Everytime a work of art breaks a record, we go through the same song and dance, with folks questioning whether art's worth that kind of money, when the mere fact that in all but the most extreme cases it requires having a very, very good idea of what's things are worth to make $71 million dollars should be enough to, once and for all, take that question out behind the shed, shoot it, and bury it for good.

5/17/2007 03:04:00 PM  
Anonymous bambino said...

First of all, if I would have that much money I wouldn't spend on one piece of art. And we need to really deaply discuss about it Ed.

But on the other hand, I have a question for artists now. What do you thnk if your work would cost $71M ? Would it make you happy or would you think it's not right? and you are not worth it?
I guess it's easy to say when somebody elses work goes for that price.

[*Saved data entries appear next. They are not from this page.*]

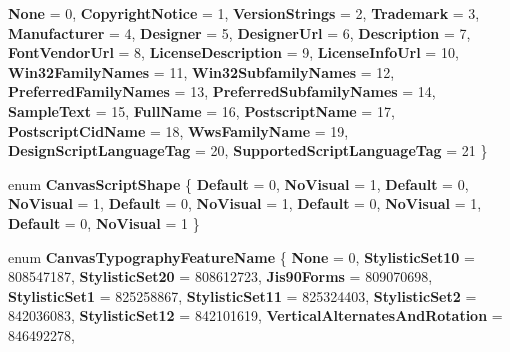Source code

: \begin{DoxyCompactItemize}
\newline
{\bfseries None} = 0, 
{\bfseries Copyright\+Notice} = 1, 
{\bfseries Version\+Strings} = 2, 
{\bfseries Trademark} = 3, 
\newline
{\bfseries Manufacturer} = 4, 
{\bfseries Designer} = 5, 
{\bfseries Designer\+Url} = 6, 
{\bfseries Description} = 7, 
\newline
{\bfseries Font\+Vendor\+Url} = 8, 
{\bfseries License\+Description} = 9, 
{\bfseries License\+Info\+Url} = 10, 
{\bfseries Win32\+Family\+Names} = 11, 
\newline
{\bfseries Win32\+Subfamily\+Names} = 12, 
{\bfseries Preferred\+Family\+Names} = 13, 
{\bfseries Preferred\+Subfamily\+Names} = 14, 
{\bfseries Sample\+Text} = 15, 
\newline
{\bfseries Full\+Name} = 16, 
{\bfseries Postscript\+Name} = 17, 
{\bfseries Postscript\+Cid\+Name} = 18, 
{\bfseries Wws\+Family\+Name} = 19, 
\newline
{\bfseries Design\+Script\+Language\+Tag} = 20, 
{\bfseries Supported\+Script\+Language\+Tag} = 21
 \}
\item 
\mbox{\label{namespace_microsoft_1_1_graphics_1_1_canvas_1_1_text_a384b9463c1092502564c5ab676b2de09}} 
enum {\bfseries Canvas\+Script\+Shape} \{ \newline
{\bfseries Default} = 0, 
{\bfseries No\+Visual} = 1, 
{\bfseries Default} = 0, 
{\bfseries No\+Visual} = 1, 
\newline
{\bfseries Default} = 0, 
{\bfseries No\+Visual} = 1, 
{\bfseries Default} = 0, 
{\bfseries No\+Visual} = 1, 
\newline
{\bfseries Default} = 0, 
{\bfseries No\+Visual} = 1
 \}
\item 
\mbox{\label{namespace_microsoft_1_1_graphics_1_1_canvas_1_1_text_a0b3acf542d0a5a81f48cf181f63ab6d7}} 
enum {\bfseries Canvas\+Typography\+Feature\+Name} \{ \newline
{\bfseries None} = 0, 
{\bfseries Stylistic\+Set10} = 808547187, 
{\bfseries Stylistic\+Set20} = 808612723, 
{\bfseries Jis90\+Forms} = 809070698, 
\newline
{\bfseries Stylistic\+Set1} = 825258867, 
{\bfseries Stylistic\+Set11} = 825324403, 
{\bfseries Stylistic\+Set2} = 842036083, 
{\bfseries Stylistic\+Set12} = 842101619, 
\newline
{\bfseries Vertical\+Alternates\+And\+Rotation} = 846492278, 

\end{DoxyCompactItemize}
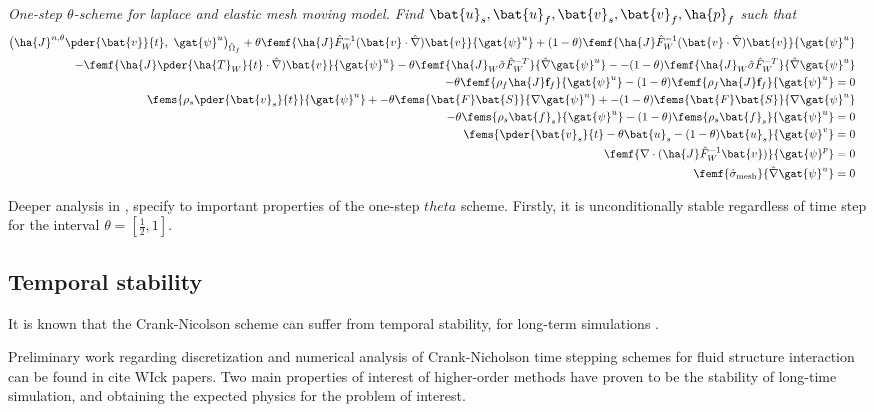 \begin{prob}
\textit{One-step $\theta$-scheme for laplace and elastic mesh moving model.
Find $\bat{u}_s, \bat{u}_f, \bat{v}_s, \bat{v}_f, \ha{p}_f $ such that}
\begin{align*}
\big(\ha{J}^{n, \theta} \pder{\bat{v}}{t}, \ \gat{\psi}^u \big)_{\hat{\Omega}_f} +
\theta \femf{\ha{J} \hat{F}_W^{-1}(\bat{v} \cdot \hat{\nabla}) \bat{v}}
{\gat{\psi}^u} + 
(1 - \theta) \femf{\ha{J} \hat{F}_W^{-1}(\bat{v} \cdot \hat{\nabla}) \bat{v}}
{\gat{\psi}^u} \\
- \femf{\ha{J}  \pder{\ha{T}_W}{t} \cdot \hat{\nabla}) \bat{v}}
{\gat{\psi}^u}
-\theta \femf{\ha{J}_W \hat{\sigma}\hat{F}_W^{-T}}{\hat{\nabla}\gat{\psi}^u} -
- (1 - \theta) \femf{\ha{J}_W \hat{\sigma}\hat{F}_W^{-T}}{\hat{\nabla}\gat{\psi}^u} \\
- \theta \femf{\rho_f \ha{J} \mathbf{f}_f}{{\gat{\psi}^u}} - 
(1 - \theta) \femf{\rho_f \ha{J} \mathbf{f}_f}{{\gat{\psi}^u}}= 0& \\
\fems{\rho_s \pder{\bat{v}_s}{t}}{\gat{\psi}^u} + 
- \theta\fems{\bat{F}\bat{S}}{\nabla \gat{\psi}^u}  + 
- (1 - \theta) \fems{\bat{F}\bat{S}}{\nabla \gat{\psi}^u} \\
- \theta \fems{\rho_s \bat{f}_s}{\gat{\psi}^u} 
- (1 - \theta) \fems{\rho_s \bat{f}_s}{\gat{\psi}^u} = 0 \\
\fems{\pder{\bat{v}_s}{t} - \theta \bat{u}_s - (1 - \theta)\bat{u}_s}{\gat{\psi}^v}  = 0&\\
\femf{\nabla \cdot (\ha{J} \hat{F}_W^{-1} \bat{v})}{\gat{\psi}^p} = 0& \\
\femf{\hat{\sigma}_{\text{mesh}}}{\hat{\nabla}\gat{\psi}^u} = 0&
\end{align*} 
\end{prob}

Deeper analysis in  \cite{Wicka}, specify to important properties of the one-step $theta$ scheme. Firstly, it is unconditionally stable regardless of time step for the interval $\theta = [\frac{1}{2}, 1]$. 

\subsection{Temporal stability}
It is known that the Crank-Nicolson scheme can suffer from temporal stability, for long-term simulations \cite{Wick2013a}.

Preliminary work regarding discretization and numerical analysis of Crank-Nicholson time stepping schemes for fluid structure interaction can be found in cite WIck papers. Two main properties of interest of higher-order methods have proven to be the stability of long-time simulation, and obtaining the expected physics for the problem of interest.

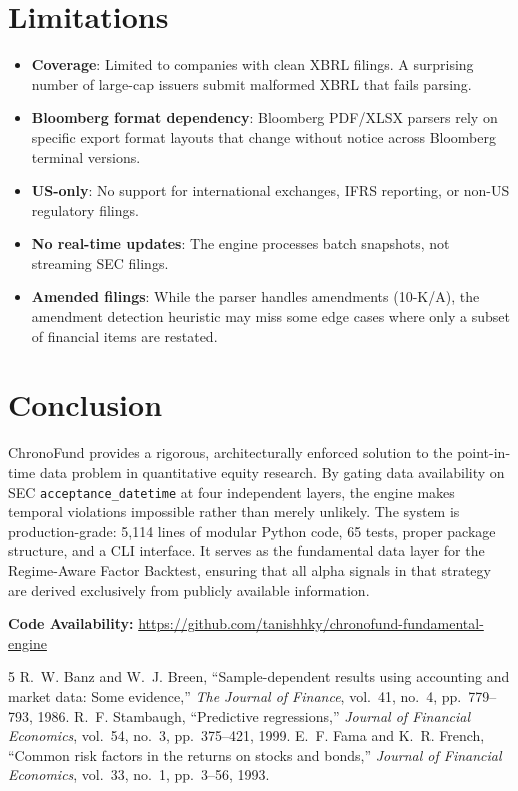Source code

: \documentclass[11pt]{article}
\begin{document}
\section{Limitations}

\begin{itemize}[nosep]
    \item \textbf{Coverage}: Limited to companies with clean XBRL filings. A surprising number of large-cap issuers submit malformed XBRL that fails parsing.
    \item \textbf{Bloomberg format dependency}: Bloomberg PDF/XLSX parsers rely on specific export format layouts that change without notice across Bloomberg terminal versions.
    \item \textbf{US-only}: No support for international exchanges, IFRS reporting, or non-US regulatory filings.
    \item \textbf{No real-time updates}: The engine processes batch snapshots, not streaming SEC filings.
    \item \textbf{Amended filings}: While the parser handles amendments (10-K/A), the amendment detection heuristic may miss some edge cases where only a subset of financial items are restated.
\end{itemize}

\section{Conclusion}

ChronoFund provides a rigorous, architecturally enforced solution to the point-in-time data problem in quantitative equity research. By gating data availability on SEC \texttt{acceptance\_datetime} at four independent layers, the engine makes temporal violations impossible rather than merely unlikely. The system is production-grade: 5,114 lines of modular Python code, 65 tests, proper package structure, and a CLI interface. It serves as the fundamental data layer for the Regime-Aware Factor Backtest, ensuring that all alpha signals in that strategy are derived exclusively from publicly available information.

\medskip
\noindent\textbf{Code Availability:} \url{https://github.com/tanishhky/chronofund-fundamental-engine}

\begin{thebibliography}{5}
 R.~W. Banz and W.~J. Breen, ``Sample-dependent results using accounting and market data: Some evidence,'' \textit{The Journal of Finance}, vol.~41, no.~4, pp.~779--793, 1986.
 R.~F. Stambaugh, ``Predictive regressions,'' \textit{Journal of Financial Economics}, vol.~54, no.~3, pp.~375--421, 1999.
 E.~F. Fama and K.~R. French, ``Common risk factors in the returns on stocks and bonds,'' \textit{Journal of Financial Economics}, vol.~33, no.~1, pp.~3--56, 1993.
\end{thebibliography}
\end{document}
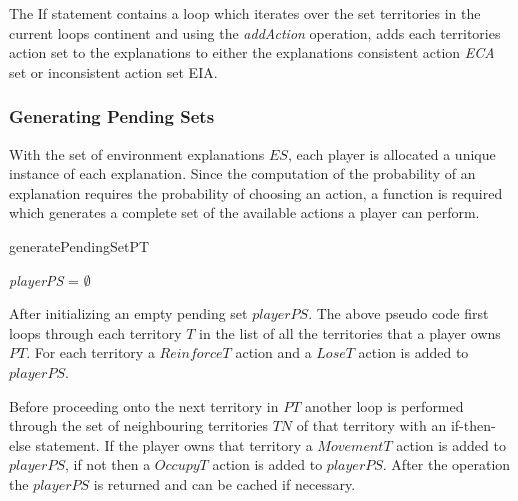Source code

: \documentclass[parskip]{cs4rep}
\begin{document}
The If statement contains a loop which iterates over the set territories in the current loops continent and using the \textit{addAction} operation, adds each territories action set to the explanations to either the explanations consistent action \textit{ECA} set or inconsistent action set {EIA}.

\subsubsection{Generating Pending Sets}

With the set of environment explanations $ES$, each player is allocated a unique instance of each explanation. Since the computation of the probability of an explanation requires the probability of choosing an action, a function is required which generates a complete set of the available actions a player can perform.

\begin{pseudocode}[ruled]{generatePendingSet}{PT}
\begin{algorithm}[H]
\textit{playerPS} = $\emptyset$

\end{algorithm}
\end{pseudocode}

After initializing an empty pending set $playerPS$. The above pseudo code first loops through each territory $T$ in the list of all the territories that a player owns $PT$. For each territory a $ReinforceT$ action and a $LoseT$ action is added to $playerPS$. 

Before proceeding onto the next territory in $PT$ another loop is performed through the set of neighbouring territories $TN$ of that territory with an if-then-else statement. If the player owns that territory a $MovementT$ action is added to $playerPS$, if not then a $OccupyT$ action is added to $playerPS$. After the operation the $playerPS$ is returned and can be cached if necessary.
\end{document}
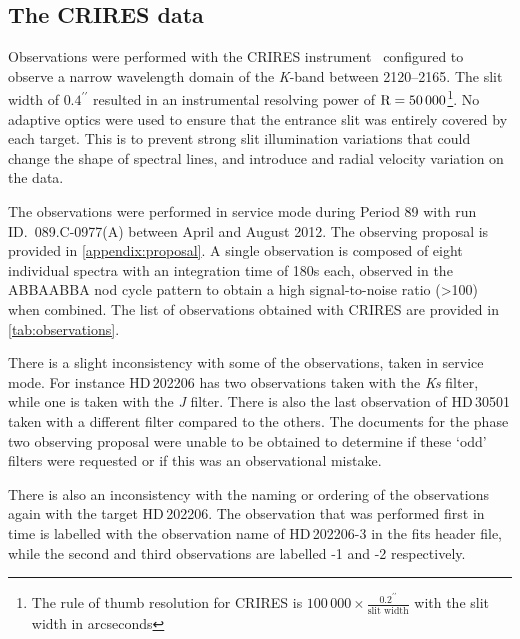 
\begin{landscape}
    
\end{landscape}

\subsection{The {CRIRES} data}
\label{subsec:CRIRES}

Observations were performed with the {CRIRES} instrument~\citep{kaeufl_crires_2004} configured to observe a narrow wavelength domain of the \emph{K}-band between 2120--2165\nm{}.
The slit width of \(0.4^{\prime\prime}\) resulted in an instrumental resolving power of \(\textrm{R}=50\,000\)\footnote{The rule of thumb resolution for {CRIRES} is \(100\,000\times \frac{0.2^{\prime\prime}}{\textrm{slit width}}\) with the slit width in arcseconds}.
No adaptive optics were used to ensure that the entrance slit was entirely covered by each target.
This is to prevent strong slit illumination variations that could change the shape of spectral lines, and introduce and radial velocity variation on the data.

The observations were performed in service mode during {Period 89} with run {ID.~089.C-0977(A)} between April and August 2012.
The observing proposal is provided in \cref{appendix:proposal}.
A single observation is composed of eight individual spectra with an integration time of 180\si{\second} each, observed in the {ABBAABBA} nod cycle pattern to obtain a high signal-to-noise ratio (>100) when combined.
The list of observations obtained with {CRIRES} are provided in \cref{tab:observations}.

There is a slight inconsistency with some of the observations, taken in service mode.
For instance {HD\,202206} has two observations taken with the \emph{Ks} filter, while one is taken with the \emph{J} filter.
There is also the last observation of {HD\,30501} taken with a different filter compared to the others.
The documents for the phase two observing proposal were unable to be obtained to determine if these `odd' filters were requested or if this was an observational mistake.

There is also an inconsistency with the naming or ordering of the observations again with the target {HD\,202206}.
The observation that was performed first in time is labelled with the observation name of {HD\,202206-3} in the fits header file, while the second and third observations are labelled -1 and -2 respectively.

I am happy for person who bougth it, and for the seller, and for artist. You dont have to buy if you think it doesn't worth that much.
But I believe whoever bougth it, bought because he/she loved it.

5/17/2007 03:15:00 PM  
Blogger Mark said...

Is it a bubble Ed? Is it a bubble Ed? What a hoot when he went to the woman and said, "you know what I mean". This Ed guy woon't lay down for me.

5/17/2007 03:18:00 PM  
Anonymous jason said...

But I believe whoever bougth it, bought because he/she loved it.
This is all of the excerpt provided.